● **Exercise goal**
Among the lines of this material, find those holding the word "ordine" and report how many there are, with nothing added.

● ● ● ● ●

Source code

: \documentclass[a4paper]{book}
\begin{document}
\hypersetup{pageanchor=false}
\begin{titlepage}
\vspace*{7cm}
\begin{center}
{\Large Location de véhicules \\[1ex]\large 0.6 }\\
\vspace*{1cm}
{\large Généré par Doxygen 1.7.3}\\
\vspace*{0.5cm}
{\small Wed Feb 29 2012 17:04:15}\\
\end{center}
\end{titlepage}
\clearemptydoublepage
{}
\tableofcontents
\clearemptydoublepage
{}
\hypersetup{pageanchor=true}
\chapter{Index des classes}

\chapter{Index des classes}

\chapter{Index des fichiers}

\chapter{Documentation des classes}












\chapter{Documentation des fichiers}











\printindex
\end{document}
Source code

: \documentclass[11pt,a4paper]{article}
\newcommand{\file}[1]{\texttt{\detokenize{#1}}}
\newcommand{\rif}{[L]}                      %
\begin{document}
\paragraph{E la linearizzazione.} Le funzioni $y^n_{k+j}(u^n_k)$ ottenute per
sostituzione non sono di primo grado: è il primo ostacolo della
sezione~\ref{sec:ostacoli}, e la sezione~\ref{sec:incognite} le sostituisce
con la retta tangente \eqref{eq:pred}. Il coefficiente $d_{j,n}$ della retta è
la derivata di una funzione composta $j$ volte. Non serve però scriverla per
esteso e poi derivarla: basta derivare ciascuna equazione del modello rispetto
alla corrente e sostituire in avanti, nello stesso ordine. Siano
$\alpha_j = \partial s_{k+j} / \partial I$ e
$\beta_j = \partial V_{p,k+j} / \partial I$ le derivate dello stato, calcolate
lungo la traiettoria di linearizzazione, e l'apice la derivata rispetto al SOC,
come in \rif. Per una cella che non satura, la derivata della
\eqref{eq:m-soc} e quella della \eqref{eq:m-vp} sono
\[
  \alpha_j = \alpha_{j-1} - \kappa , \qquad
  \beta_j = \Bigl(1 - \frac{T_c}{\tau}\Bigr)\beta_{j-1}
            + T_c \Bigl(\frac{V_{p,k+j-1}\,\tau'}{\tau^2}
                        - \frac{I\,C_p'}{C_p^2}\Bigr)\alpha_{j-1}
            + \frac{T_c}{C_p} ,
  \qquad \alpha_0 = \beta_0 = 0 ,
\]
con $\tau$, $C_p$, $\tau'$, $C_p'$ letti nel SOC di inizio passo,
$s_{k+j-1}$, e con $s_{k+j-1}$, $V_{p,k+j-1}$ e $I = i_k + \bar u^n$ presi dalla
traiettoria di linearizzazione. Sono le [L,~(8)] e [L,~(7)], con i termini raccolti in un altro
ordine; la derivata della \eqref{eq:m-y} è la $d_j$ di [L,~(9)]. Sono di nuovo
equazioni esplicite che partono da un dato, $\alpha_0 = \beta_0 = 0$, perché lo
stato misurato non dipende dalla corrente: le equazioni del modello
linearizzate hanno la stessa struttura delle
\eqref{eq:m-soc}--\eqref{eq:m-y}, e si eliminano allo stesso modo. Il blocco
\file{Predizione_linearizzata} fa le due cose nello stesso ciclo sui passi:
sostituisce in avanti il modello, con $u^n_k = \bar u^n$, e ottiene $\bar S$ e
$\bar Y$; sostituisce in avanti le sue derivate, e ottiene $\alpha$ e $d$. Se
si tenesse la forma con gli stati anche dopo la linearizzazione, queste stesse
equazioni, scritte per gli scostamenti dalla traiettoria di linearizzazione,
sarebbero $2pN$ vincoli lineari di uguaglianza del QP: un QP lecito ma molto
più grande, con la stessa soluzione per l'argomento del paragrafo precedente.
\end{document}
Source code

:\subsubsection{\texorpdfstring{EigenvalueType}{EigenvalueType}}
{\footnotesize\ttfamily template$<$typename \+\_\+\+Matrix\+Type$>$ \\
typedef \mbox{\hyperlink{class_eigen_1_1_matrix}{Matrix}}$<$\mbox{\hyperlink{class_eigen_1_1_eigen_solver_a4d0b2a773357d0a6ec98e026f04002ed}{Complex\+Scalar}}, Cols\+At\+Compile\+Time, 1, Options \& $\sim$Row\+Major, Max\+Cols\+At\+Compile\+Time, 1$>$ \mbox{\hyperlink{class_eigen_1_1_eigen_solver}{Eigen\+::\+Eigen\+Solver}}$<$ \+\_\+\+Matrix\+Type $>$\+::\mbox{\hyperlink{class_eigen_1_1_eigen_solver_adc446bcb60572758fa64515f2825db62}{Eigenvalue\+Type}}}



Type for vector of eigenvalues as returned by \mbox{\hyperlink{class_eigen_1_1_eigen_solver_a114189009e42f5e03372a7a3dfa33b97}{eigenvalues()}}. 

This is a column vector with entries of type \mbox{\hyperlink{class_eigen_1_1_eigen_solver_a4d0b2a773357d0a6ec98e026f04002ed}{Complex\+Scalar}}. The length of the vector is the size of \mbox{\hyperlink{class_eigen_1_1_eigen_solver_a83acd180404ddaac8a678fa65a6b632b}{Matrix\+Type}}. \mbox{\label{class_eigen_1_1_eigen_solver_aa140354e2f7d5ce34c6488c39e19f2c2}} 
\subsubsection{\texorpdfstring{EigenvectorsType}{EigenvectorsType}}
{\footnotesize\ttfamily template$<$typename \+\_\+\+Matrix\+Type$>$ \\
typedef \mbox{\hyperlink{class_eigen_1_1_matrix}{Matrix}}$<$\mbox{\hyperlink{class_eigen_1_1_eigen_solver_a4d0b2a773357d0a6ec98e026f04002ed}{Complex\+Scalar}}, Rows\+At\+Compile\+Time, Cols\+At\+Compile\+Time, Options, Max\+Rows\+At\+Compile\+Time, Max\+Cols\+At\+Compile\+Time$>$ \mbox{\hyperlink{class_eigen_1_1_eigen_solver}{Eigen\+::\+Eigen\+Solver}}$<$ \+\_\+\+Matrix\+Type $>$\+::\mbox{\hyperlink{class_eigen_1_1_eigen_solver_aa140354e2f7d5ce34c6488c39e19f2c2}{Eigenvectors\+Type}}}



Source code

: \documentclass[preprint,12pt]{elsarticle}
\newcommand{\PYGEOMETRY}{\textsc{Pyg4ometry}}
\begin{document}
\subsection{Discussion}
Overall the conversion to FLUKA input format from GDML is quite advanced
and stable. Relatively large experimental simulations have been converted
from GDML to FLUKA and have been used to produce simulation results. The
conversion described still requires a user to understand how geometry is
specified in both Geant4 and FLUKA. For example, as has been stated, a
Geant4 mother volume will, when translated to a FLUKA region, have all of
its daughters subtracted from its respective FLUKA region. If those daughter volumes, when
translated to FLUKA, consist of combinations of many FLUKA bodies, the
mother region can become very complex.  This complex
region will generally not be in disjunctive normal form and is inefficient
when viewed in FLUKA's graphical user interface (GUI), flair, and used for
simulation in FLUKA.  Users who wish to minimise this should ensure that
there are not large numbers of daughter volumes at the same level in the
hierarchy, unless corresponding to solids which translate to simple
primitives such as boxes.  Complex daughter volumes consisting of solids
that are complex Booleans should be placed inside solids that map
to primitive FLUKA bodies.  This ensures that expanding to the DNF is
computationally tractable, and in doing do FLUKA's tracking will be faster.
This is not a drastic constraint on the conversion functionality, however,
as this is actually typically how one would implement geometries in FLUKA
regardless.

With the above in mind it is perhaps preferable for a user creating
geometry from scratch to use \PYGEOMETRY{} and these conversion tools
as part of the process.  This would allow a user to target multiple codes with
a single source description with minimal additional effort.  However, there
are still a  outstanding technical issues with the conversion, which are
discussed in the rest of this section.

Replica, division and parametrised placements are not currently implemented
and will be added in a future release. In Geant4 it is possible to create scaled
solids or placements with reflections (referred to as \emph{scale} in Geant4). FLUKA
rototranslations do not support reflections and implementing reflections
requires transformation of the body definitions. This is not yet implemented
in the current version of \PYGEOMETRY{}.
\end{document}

● ● ● ● ●

● **Solution to this exercise**
2